> Dataset records
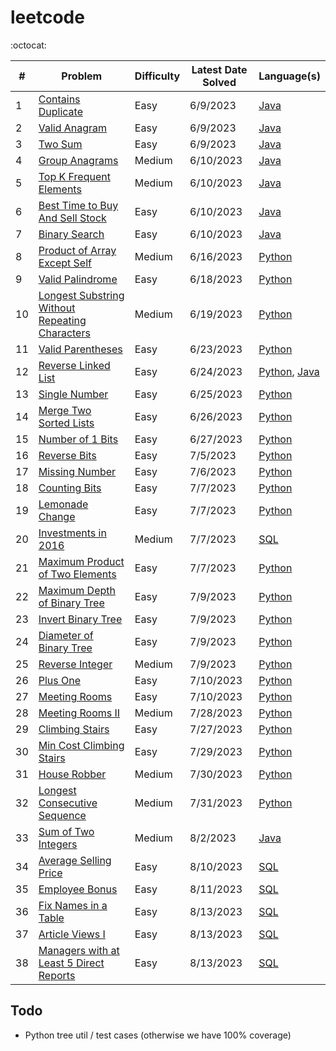 # leetcode

:octocat:

| #   | Problem                                                                                                                         | Difficulty | Latest Date Solved | Language(s)                                                                                                                                                                                                                  |
|-----|---------------------------------------------------------------------------------------------------------------------------------|------------|--------------------|------------------------------------------------------------------------------------------------------------------------------------------------------------------------------------------------------------------------------|
| 1   | [Contains Duplicate](https://leetcode.com/problems/contains-duplicate/)                                                         | Easy       | 6/9/2023           | [Java](https://github.com/maxdemaio/leetcode/blob/main/java-problems/src/main/java/array/ContainsDuplicate.java)                                                                                                             |
| 2   | [Valid Anagram](https://leetcode.com/problems/valid-anagram/)                                                                   | Easy       | 6/9/2023           | [Java](https://github.com/maxdemaio/leetcode/blob/main/java-problems/src/main/java/string/ValidAnagram.java)                                                                                                                 |
| 3   | [Two Sum](https://leetcode.com/problems/two-sum/)                                                                               | Easy       | 6/9/2023           | [Java](https://github.com/maxdemaio/leetcode/blob/main/java-problems/src/main/java/array/TwoSum.java)                                                                                                                        |
| 4   | [Group Anagrams](https://leetcode.com/problems/group-anagrams/)                                                                 | Medium     | 6/10/2023          | [Java](https://github.com/maxdemaio/leetcode/blob/main/java-problems/src/main/java/array/GroupAnagrams.java)                                                                                                                 |
| 5   | [Top K Frequent Elements](https://leetcode.com/problems/top-k-frequent-elements/)                                               | Medium     | 6/10/2023          | [Java](https://github.com/maxdemaio/leetcode/blob/main/java-problems/src/main/java/array/TopKFrequentElements.java)                                                                                                          |
| 6   | [Best Time to Buy And Sell Stock](https://leetcode.com/problems/best-time-to-buy-and-sell-stock/)                               | Easy       | 6/10/2023          | [Java](https://github.com/maxdemaio/leetcode/blob/main/java-problems/src/main/java/array/BestTimeToBuyAndSellStock.java)                                                                                                     |
| 7   | [Binary Search](https://leetcode.com/problems/binary-search/)                                                                   | Easy       | 6/10/2023          | [Java](https://github.com/maxdemaio/leetcode/blob/main/java-problems/src/main/java/searchSort/BinarySearch.java)                                                                                                             |
| 8   | [Product of Array Except Self](https://leetcode.com/problems/product-of-array-except-self/)                                     | Medium     | 6/16/2023          | [Python](https://github.com/maxdemaio/leetcode/blob/main/python-problems/arrays/productnotself.py)                                                                                                                           |
| 9   | [Valid Palindrome](https://leetcode.com/problems/valid-palindrome)                                                              | Easy       | 6/18/2023          | [Python](https://github.com/maxdemaio/leetcode/blob/main/python-problems/twopointers/validpalindrome.py)                                                                                                                     |
| 10  | [Longest Substring Without Repeating Characters](https://leetcode.com/problems/longest-substring-without-repeating-characters/) | Medium     | 6/19/2023          | [Python](https://github.com/maxdemaio/leetcode/blob/main/python-problems/slidingwindow/longestsubstringwithoutrepchars.py)                                                                                                   |
| 11  | [Valid Parentheses](https://leetcode.com/problems/valid-parentheses/solutions/)                                                 | Easy       | 6/23/2023          | [Python](https://github.com/maxdemaio/leetcode/blob/main/python-problems/stack/validparen.py)                                                                                                                                |
| 12  | [Reverse Linked List](https://leetcode.com/problems/reverse-linked-list/)                                                       | Easy       | 6/24/2023          | [Python](https://github.com/maxdemaio/leetcode/blob/main/python-problems/linkedlist/reverselinkedlist.py), [Java](https://github.com/maxdemaio/leetcode/blob/main/java-problems/src/main/java/linkedList/ReverseLinkedList.java) |
| 13  | [Single Number](https://leetcode.com/problems/single-number/)                                                                   | Easy       | 6/25/2023          | [Python](https://github.com/maxdemaio/leetcode/blob/main/python-problems/bitmanipulation/singlenum.py)                                                                                                                       |
| 14  | [Merge Two Sorted Lists](https://leetcode.com/problems/merge-two-sorted-lists/)                                                 | Easy       | 6/26/2023          | [Python](https://github.com/maxdemaio/leetcode/blob/main/python-problems/linkedlist/mergetwosortedlists.py)                                                                                                                  |
| 15  | [Number of 1 Bits](https://leetcode.com/problems/number-of-1-bits/)                                                             | Easy       | 6/27/2023          | [Python](https://github.com/maxdemaio/leetcode/blob/main/python-problems/bitmanipulation/num1bits.py)                                                                                                                        |
| 16  | [Reverse Bits](https://leetcode.com/problems/reverse-bits/)                                                                     | Easy       | 7/5/2023           | [Python](https://github.com/maxdemaio/leetcode/blob/main/python-problems/bitmanipulation/reversebits.py)                                                                                                                     |
| 17  | [Missing Number](https://leetcode.com/problems/missing-number/)                                                                 | Easy       | 7/6/2023           | [Python](https://github.com/maxdemaio/leetcode/blob/main/python-problems/bitmanipulation/missingnum.py)                                                                                                                      |
| 18  | [Counting Bits](https://leetcode.com/problems/counting-bits/)                                                                   | Easy       | 7/7/2023           | [Python](https://github.com/maxdemaio/leetcode/blob/main/python-problems/bitmanipulation/countingbits.py)                                                                                                                    |
| 19  | [Lemonade Change](https://leetcode.com/problems/lemonade-change/)                                                               | Easy       | 7/7/2023           | [Python](https://github.com/maxdemaio/leetcode/blob/main/python-problems/arrays/lemonadechange.py)                                                                                                                           |
| 20  | [Investments in 2016](https://leetcode.com/problems/investments-in-2016/)                                                       | Medium     | 7/7/2023           | [SQL](https://github.com/maxdemaio/leetcode/blob/main/sql-problems/investments-in-2016.sql)                                                                                                                                  |
| 21  | [Maximum Product of Two Elements](https://leetcode.com/problems/maximum-product-of-two-elements-in-an-array/)                   | Easy       | 7/7/2023           | [Python](https://github.com/maxdemaio/leetcode/blob/main/python-problems/arrays/maxprod2elements.py)                                                                                                                         |
| 22  | [Maximum Depth of Binary Tree](https://leetcode.com/problems/maximum-depth-of-binary-tree/)                                     | Easy       | 7/9/2023           | [Python](https://github.com/maxdemaio/leetcode/blob/main/python-problems/trees/maxdepthofbinarytree.py)                                                                                                                      |
| 23  | [Invert Binary Tree](https://leetcode.com/problems/invert-binary-tree/)                                                         | Easy       | 7/9/2023           | [Python](https://github.com/maxdemaio/leetcode/blob/main/python-problems/trees/invertbinarytree.py)                                                                                                                          |
| 24  | [Diameter of Binary Tree](https://leetcode.com/problems/diameter-of-binary-tree/)                                               | Easy       | 7/9/2023           | [Python](https://github.com/maxdemaio/leetcode/blob/main/python-problems/trees/diameterofbinarytree.py)                                                                                                                      |
| 25  | [Reverse Integer](https://leetcode.com/problems/reverse-integer/)                                                               | Medium     | 7/9/2023           | [Python](https://github.com/maxdemaio/leetcode/blob/main/python-problems/bitmanipulation/reverseinteger.py)                                                                                                                  |
| 26  | [Plus One](https://leetcode.com/problems/plus-one/)                                                                             | Easy       | 7/10/2023          | [Python](https://github.com/maxdemaio/leetcode/blob/main/python-problems/math/plusone.py)                                                                                                                                    |
| 27  | [Meeting Rooms](https://leetcode.com/problems/meeting-rooms/)                                                                   | Easy       | 7/10/2023          | [Python](https://github.com/maxdemaio/leetcode/blob/main/python-problems/internals/meetingrooms.py)                                                                                                                          |
| 28  | [Meeting Rooms II ](https://leetcode.com/problems/meeting-rooms-ii/)                                                            | Medium     | 7/28/2023          | [Python](https://github.com/maxdemaio/leetcode/blob/main/python-problems/internals/meetingrooms2.py)                                                                                                                         |
| 29  | [Climbing Stairs](https://leetcode.com/problems/climbing-stairs/)                                                               | Easy       | 7/27/2023          | [Python](https://github.com/maxdemaio/leetcode/blob/main/python-problems/dynamicprogramming/stairs.py)                                                                                                                       |
| 30  | [Min Cost Climbing Stairs](https://leetcode.com/problems/min-cost-climbing-stairs/)                                             | Easy       | 7/29/2023          | [Python](https://github.com/maxdemaio/leetcode/blob/main/python-problems/dynamicprogramming/mincostclimbingstairs.py)                                                                                                        |
| 31  | [House Robber](https://leetcode.com/problems/house-robber/)                                                                     | Medium     | 7/30/2023          | [Python](https://github.com/maxdemaio/leetcode/blob/main/python-problems/dynamicprogramming/houserobber.py)                                                                                                                  |
| 32  | [Longest Consecutive Sequence](https://leetcode.com/problems/longest-consecutive-sequence/)                                     | Medium     | 7/31/2023          | [Python](https://github.com/maxdemaio/leetcode/blob/main/python-problems/arrays/longestconsecutivesequence.py)                                                                                                               |
| 33  | [Sum of Two Integers](https://leetcode.com/problems/sum-of-two-integers/)                                                       | Medium     | 8/2/2023           | [Java](https://github.com/maxdemaio/leetcode/blob/main/java-problems/src/main/java/bitManipulation/SumOfTwoIntegers.java)                                                                                                    |
| 34  | [Average Selling Price](https://leetcode.com/problems/average-selling-price/)                                                   | Easy | 8/10/2023          | [SQL](https://github.com/maxdemaio/leetcode/blob/main/sql-problems/average-selling-price.sql) |
| 35  | [Employee Bonus](https://leetcode.com/problems/employee-bonus/)                                                                 | Easy | 8/11/2023          | [SQL](https://github.com/maxdemaio/leetcode/blob/main/sql-problems/employee-bonus.sql) |
| 36  | [Fix Names in a Table](https://leetcode.com/problems/fix-names-in-a-table/)                                                     | Easy | 8/13/2023          | [SQL](https://github.com/maxdemaio/leetcode/blob/main/sql-problems/fix-names-in-a-table.sql) |       
| 37  | [Article Views I](https://leetcode.com/problems/article-views-i/)                                                               | Easy | 8/13/2023          | [SQL](https://github.com/maxdemaio/leetcode/blob/main/sql-problems/article-views-i.sql) |       
| 38  | [Managers with at Least 5 Direct Reports](https://leetcode.com/problems/managers-with-at-least-5-direct-reports/)                                                               | Easy | 8/13/2023          | [SQL](https://github.com/maxdemaio/leetcode/blob/main/sql-problems/managers-with-at-least-5-direct-reports.sql) |       


## Todo

- Python tree util / test cases (otherwise we have 100% coverage)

> Try it
Go through the entries above and copy each line with "Reverse" in it.

> Output for this task
| 12  | [Reverse Linked List](https://leetcode.com/problems/reverse-linked-list/)                                                       | Easy       | 6/24/2023          | [Python](https://github.com/maxdemaio/leetcode/blob/main/python-problems/linkedlist/reverselinkedlist.py), [Java](https://github.com/maxdemaio/leetcode/blob/main/java-problems/src/main/java/linkedList/ReverseLinkedList.java) |
| 16  | [Reverse Bits](https://leetcode.com/problems/reverse-bits/)                                                                     | Easy       | 7/5/2023           | [Python](https://github.com/maxdemaio/leetcode/blob/main/python-problems/bitmanipulation/reversebits.py)                                                                                                                     |
| 25  | [Reverse Integer](https://leetcode.com/problems/reverse-integer/)                                                               | Medium     | 7/9/2023           | [Python](https://github.com/maxdemaio/leetcode/blob/main/python-problems/bitmanipulation/reverseinteger.py)                                                                                                                  |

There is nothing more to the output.